(Recorded data)
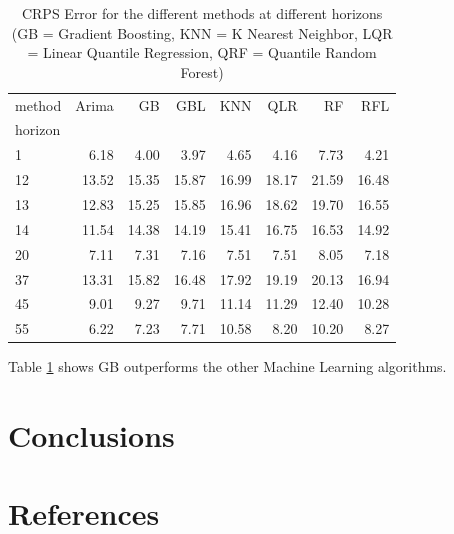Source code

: \documentclass[a4paper,twocolumn,5p]{elsarticle}
\begin{document}
\begin{table}[tbp]
  \centering
  \label{tab:determ}
  \caption{CRPS Error for the different methods at different
    horizons (GB = Gradient Boosting,
    KNN = K Nearest Neighbor,
    LQR = Linear Quantile Regression,
    QRF = Quantile Random Forest)
    }
    \begin{tabular}{lrrrrrrr}
      \toprule
      method &  Arima &    GB &   GBL &   KNN &   QLR &    RF &   RFL \\
      horizon &        &       &       &       &       &       &       \\
      \midrule
      1       &   6.18 &  4.00 &  3.97 &  4.65 &  4.16 &  7.73 &  4.21 \\
      12      &  13.52 & 15.35 & 15.87 & 16.99 & 18.17 & 21.59 & 16.48 \\
      13      &  12.83 & 15.25 & 15.85 & 16.96 & 18.62 & 19.70 & 16.55 \\
      14      &  11.54 & 14.38 & 14.19 & 15.41 & 16.75 & 16.53 & 14.92 \\
      20      &   7.11 &  7.31 &  7.16 &  7.51 &  7.51 &  8.05 &  7.18 \\
      37      &  13.31 & 15.82 & 16.48 & 17.92 & 19.19 & 20.13 & 16.94 \\
      45      &   9.01 &  9.27 &  9.71 & 11.14 & 11.29 & 12.40 & 10.28 \\
      55      &   6.22 &  7.23 &  7.71 & 10.58 &  8.20 & 10.20 &  8.27 \\
      \bottomrule
      \end{tabular}
      
  
\end{table}


Table \ref{tab:determ} shows GB outperforms the other Machine Learning algorithms.


\section{Conclusions}
\label{sec:concl}

\section{References}


\end{document}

Task directions. Exactly as written, give the entries above again, with no images.

Answer to this task.
Source code

: \documentclass[a4paper,twocolumn,5p]{elsarticle}
\begin{document}
\begin{table}[tbp]
  \centering
  \label{tab:determ}
  \caption{CRPS Error for the different methods at different
    horizons (GB = Gradient Boosting,
    KNN = K Nearest Neighbor,
    LQR = Linear Quantile Regression,
    QRF = Quantile Random Forest)
    }
    \begin{tabular}{lrrrrrrr}
      \toprule
      method &  Arima &    GB &   GBL &   KNN &   QLR &    RF &   RFL \\
      horizon &        &       &       &       &       &       &       \\
      \midrule
      1       &   6.18 &  4.00 &  3.97 &  4.65 &  4.16 &  7.73 &  4.21 \\
      12      &  13.52 & 15.35 & 15.87 & 16.99 & 18.17 & 21.59 & 16.48 \\
      13      &  12.83 & 15.25 & 15.85 & 16.96 & 18.62 & 19.70 & 16.55 \\
      14      &  11.54 & 14.38 & 14.19 & 15.41 & 16.75 & 16.53 & 14.92 \\
      20      &   7.11 &  7.31 &  7.16 &  7.51 &  7.51 &  8.05 &  7.18 \\
      37      &  13.31 & 15.82 & 16.48 & 17.92 & 19.19 & 20.13 & 16.94 \\
      45      &   9.01 &  9.27 &  9.71 & 11.14 & 11.29 & 12.40 & 10.28 \\
      55      &   6.22 &  7.23 &  7.71 & 10.58 &  8.20 & 10.20 &  8.27 \\
      \bottomrule
      \end{tabular}
      
  
\end{table}


Table \ref{tab:determ} shows GB outperforms the other Machine Learning algorithms.


\section{Conclusions}
\label{sec:concl}

\section{References}


\end{document}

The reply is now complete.